*** Opening of Records provided ***

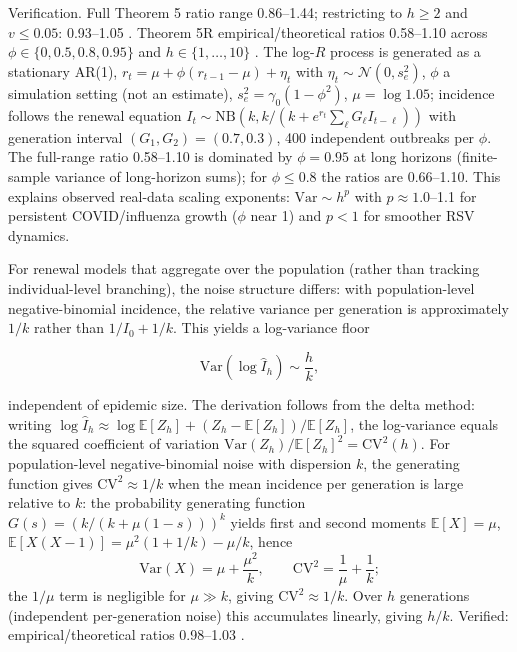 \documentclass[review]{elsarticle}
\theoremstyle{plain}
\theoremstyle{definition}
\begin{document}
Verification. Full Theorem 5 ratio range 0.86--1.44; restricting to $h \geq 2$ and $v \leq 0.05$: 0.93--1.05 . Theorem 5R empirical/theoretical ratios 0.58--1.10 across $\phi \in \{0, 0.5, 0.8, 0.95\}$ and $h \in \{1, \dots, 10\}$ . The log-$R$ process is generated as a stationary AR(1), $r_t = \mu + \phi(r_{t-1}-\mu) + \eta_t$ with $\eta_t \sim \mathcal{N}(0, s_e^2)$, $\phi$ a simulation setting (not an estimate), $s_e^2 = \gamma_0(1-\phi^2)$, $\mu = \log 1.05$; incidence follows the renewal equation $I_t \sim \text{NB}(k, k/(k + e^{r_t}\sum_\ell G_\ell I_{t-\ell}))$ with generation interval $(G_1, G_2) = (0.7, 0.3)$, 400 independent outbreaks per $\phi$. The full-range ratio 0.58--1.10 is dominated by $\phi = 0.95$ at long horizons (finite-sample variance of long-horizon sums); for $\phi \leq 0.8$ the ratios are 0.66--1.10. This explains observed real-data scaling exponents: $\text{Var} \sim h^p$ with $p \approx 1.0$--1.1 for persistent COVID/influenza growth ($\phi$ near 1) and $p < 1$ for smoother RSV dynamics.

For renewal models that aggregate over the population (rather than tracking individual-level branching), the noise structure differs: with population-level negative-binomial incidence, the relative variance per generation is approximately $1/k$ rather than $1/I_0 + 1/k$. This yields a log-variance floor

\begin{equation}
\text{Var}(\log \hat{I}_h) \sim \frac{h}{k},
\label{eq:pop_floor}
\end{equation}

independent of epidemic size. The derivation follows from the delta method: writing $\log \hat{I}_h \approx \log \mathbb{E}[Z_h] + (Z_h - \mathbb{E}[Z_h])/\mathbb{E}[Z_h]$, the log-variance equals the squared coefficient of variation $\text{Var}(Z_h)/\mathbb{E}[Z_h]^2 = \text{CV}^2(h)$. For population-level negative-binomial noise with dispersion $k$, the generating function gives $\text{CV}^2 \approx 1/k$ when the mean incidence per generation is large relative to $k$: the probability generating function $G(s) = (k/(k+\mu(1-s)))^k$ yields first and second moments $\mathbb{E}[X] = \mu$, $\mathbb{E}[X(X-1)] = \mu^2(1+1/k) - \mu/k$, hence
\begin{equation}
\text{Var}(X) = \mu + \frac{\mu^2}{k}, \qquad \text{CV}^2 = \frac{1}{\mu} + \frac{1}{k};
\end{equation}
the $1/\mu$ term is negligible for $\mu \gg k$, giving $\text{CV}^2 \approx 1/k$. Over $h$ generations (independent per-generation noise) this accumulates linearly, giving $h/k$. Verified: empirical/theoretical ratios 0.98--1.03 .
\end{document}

*** Close of Records provided ***

■ **Work item**
Go through the records above, find each line with the string "level", and copy it.

■ **Solution to the exercise**
For renewal models that aggregate over the population (rather than tracking individual-level branching), the noise structure differs: with population-level negative-binomial incidence, the relative variance per generation is approximately $1/k$ rather than $1/I_0 + 1/k$. This yields a log-variance floor
independent of epidemic size. The derivation follows from the delta method: writing $\log \hat{I}_h \approx \log \mathbb{E}[Z_h] + (Z_h - \mathbb{E}[Z_h])/\mathbb{E}[Z_h]$, the log-variance equals the squared coefficient of variation $\text{Var}(Z_h)/\mathbb{E}[Z_h]^2 = \text{CV}^2(h)$. For population-level negative-binomial noise with dispersion $k$, the generating function gives $\text{CV}^2 \approx 1/k$ when the mean incidence per generation is large relative to $k$: the probability generating function $G(s) = (k/(k+\mu(1-s)))^k$ yields first and second moments $\mathbb{E}[X] = \mu$, $\mathbb{E}[X(X-1)] = \mu^2(1+1/k) - \mu/k$, hence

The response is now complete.